HOW TO COMPLETE THIS TASK:
Using the listing below, copy exactly the lines from the one containing "in the first" to the one containing "The files we've", both lines included, and no others.

==== DATA SUPPLIED

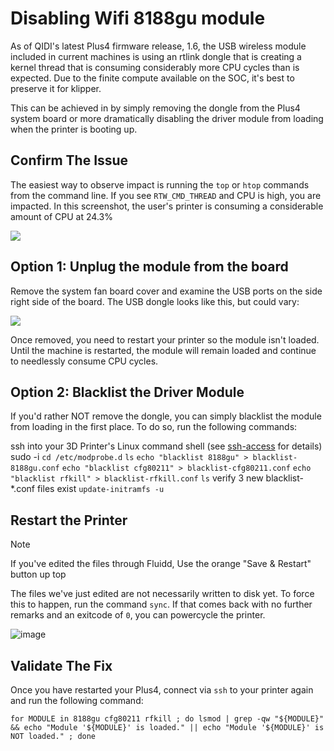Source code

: # Disabling Wifi 8188gu module
As of QIDI's latest Plus4 firmware release, 1.6, the USB wireless module included 
in current machines is using an rtlink dongle that is creating a kernel thread that
is consuming considerably more CPU cycles than is expected. Due to the finite 
compute available on the SOC, it's best to preserve it for klipper. 

This can be achieved in by simply removing the dongle from the Plus4 system board or
more dramatically disabling the driver module from loading when the printer is
booting up. 

## Confirm The Issue
The easiest way to observe impact is running the `top` or `htop` commands from
the command line. If you see `RTW_CMD_THREAD` and CPU is high, you are impacted. In this screenshot, the user's printer is consuming a considerable amount of CPU at 24.3%

![](htop.png)

## Option 1: Unplug the module from the board
Remove the system fan board cover and examine the USB ports on the side right side of
the board. The USB dongle looks like this, but could vary:

![](IMG_5262.JPEG)

Once removed, you need to restart your printer so the module isn't loaded. Until the
machine is restarted, the module will remain loaded and continue to needlessly consume
CPU cycles.

## Option 2: Blacklist the Driver Module
If you'd rather NOT remove the dongle, you can simply blacklist the module from loading
in the first place. To do so, run the following commands:

ssh into your 3D Printer's Linux command shell (see [ssh-access](https://github.com/qidi-community/Plus4-Wiki/tree/main/content/ssh-access) for details)
sudo -i
`cd /etc/modprobe.d`
`ls`
`echo "blacklist 8188gu" > blacklist-8188gu.conf`
`echo "blacklist cfg80211" > blacklist-cfg80211.conf`
`echo "blacklist rfkill" > blacklist-rfkill.conf`
`ls`
verify 3 new blacklist-*.conf files exist
`update-initramfs -u`

## Restart the Printer

> [!NOTE]
> If you've edited the files through Fluidd, Use the orange "Save & Restart" button up top

The files we've just edited are not necessarily written to disk yet. 
To force this to happen, run the command `sync`. If that comes back with no further remarks and an exitcode of `0`, you can powercycle the printer.

![image](https://github.com/user-attachments/assets/fde60fab-cb96-482a-aad2-c40e5a41a9f3)

## Validate The Fix
Once you have restarted your Plus4, connect via `ssh` to your printer again and run the following command:

`for MODULE in 8188gu cfg80211 rfkill ; do lsmod | grep -qw "${MODULE}" && echo "Module '${MODULE}' is loaded." || echo "Module '${MODULE}' is NOT loaded." ; done`

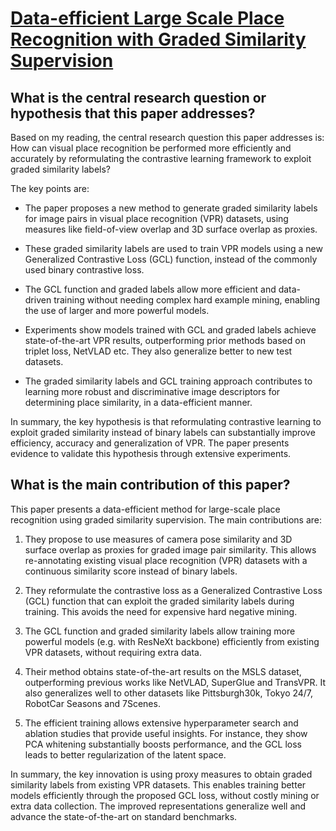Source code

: # [Data-efficient Large Scale Place Recognition with Graded Similarity   Supervision](https://arxiv.org/abs/2303.11739)

## What is the central research question or hypothesis that this paper addresses?

 Based on my reading, the central research question this paper addresses is: How can visual place recognition be performed more efficiently and accurately by reformulating the contrastive learning framework to exploit graded similarity labels? 

The key points are:

- The paper proposes a new method to generate graded similarity labels for image pairs in visual place recognition (VPR) datasets, using measures like field-of-view overlap and 3D surface overlap as proxies. 

- These graded similarity labels are used to train VPR models using a new Generalized Contrastive Loss (GCL) function, instead of the commonly used binary contrastive loss.

- The GCL function and graded labels allow more efficient and data-driven training without needing complex hard example mining, enabling the use of larger and more powerful models.

- Experiments show models trained with GCL and graded labels achieve state-of-the-art VPR results, outperforming prior methods based on triplet loss, NetVLAD etc. They also generalize better to new test datasets.

- The graded similarity labels and GCL training approach contributes to learning more robust and discriminative image descriptors for determining place similarity, in a data-efficient manner.

In summary, the key hypothesis is that reformulating contrastive learning to exploit graded similarity instead of binary labels can substantially improve efficiency, accuracy and generalization of VPR. The paper presents evidence to validate this hypothesis through extensive experiments.


## What is the main contribution of this paper?

 This paper presents a data-efficient method for large-scale place recognition using graded similarity supervision. The main contributions are:

1. They propose to use measures of camera pose similarity and 3D surface overlap as proxies for graded image pair similarity. This allows re-annotating existing visual place recognition (VPR) datasets with a continuous similarity score instead of binary labels.

2. They reformulate the contrastive loss as a Generalized Contrastive Loss (GCL) function that can exploit the graded similarity labels during training. This avoids the need for expensive hard negative mining. 

3. The GCL function and graded similarity labels allow training more powerful models (e.g. with ResNeXt backbone) efficiently from existing VPR datasets, without requiring extra data.

4. Their method obtains state-of-the-art results on the MSLS dataset, outperforming previous works like NetVLAD, SuperGlue and TransVPR. It also generalizes well to other datasets like Pittsburgh30k, Tokyo 24/7, RobotCar Seasons and 7Scenes.

5. The efficient training allows extensive hyperparameter search and ablation studies that provide useful insights. For instance, they show PCA whitening substantially boosts performance, and the GCL loss leads to better regularization of the latent space.

In summary, the key innovation is using proxy measures to obtain graded similarity labels from existing VPR datasets. This enables training better models efficiently through the proposed GCL loss, without costly mining or extra data collection. The improved representations generalize well and advance the state-of-the-art on standard benchmarks.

========

YOUR SOLUTION:
in the first place. To do so, run the following commands:

ssh into your 3D Printer's Linux command shell (see [ssh-access](https://github.com/qidi-community/Plus4-Wiki/tree/main/content/ssh-access) for details)
sudo -i
`cd /etc/modprobe.d`
`ls`
`echo "blacklist 8188gu" > blacklist-8188gu.conf`
`echo "blacklist cfg80211" > blacklist-cfg80211.conf`
`echo "blacklist rfkill" > blacklist-rfkill.conf`
`ls`
verify 3 new blacklist-*.conf files exist
`update-initramfs -u`

## Restart the Printer

> [!NOTE]
> If you've edited the files through Fluidd, Use the orange "Save & Restart" button up top

The files we've just edited are not necessarily written to disk yet. 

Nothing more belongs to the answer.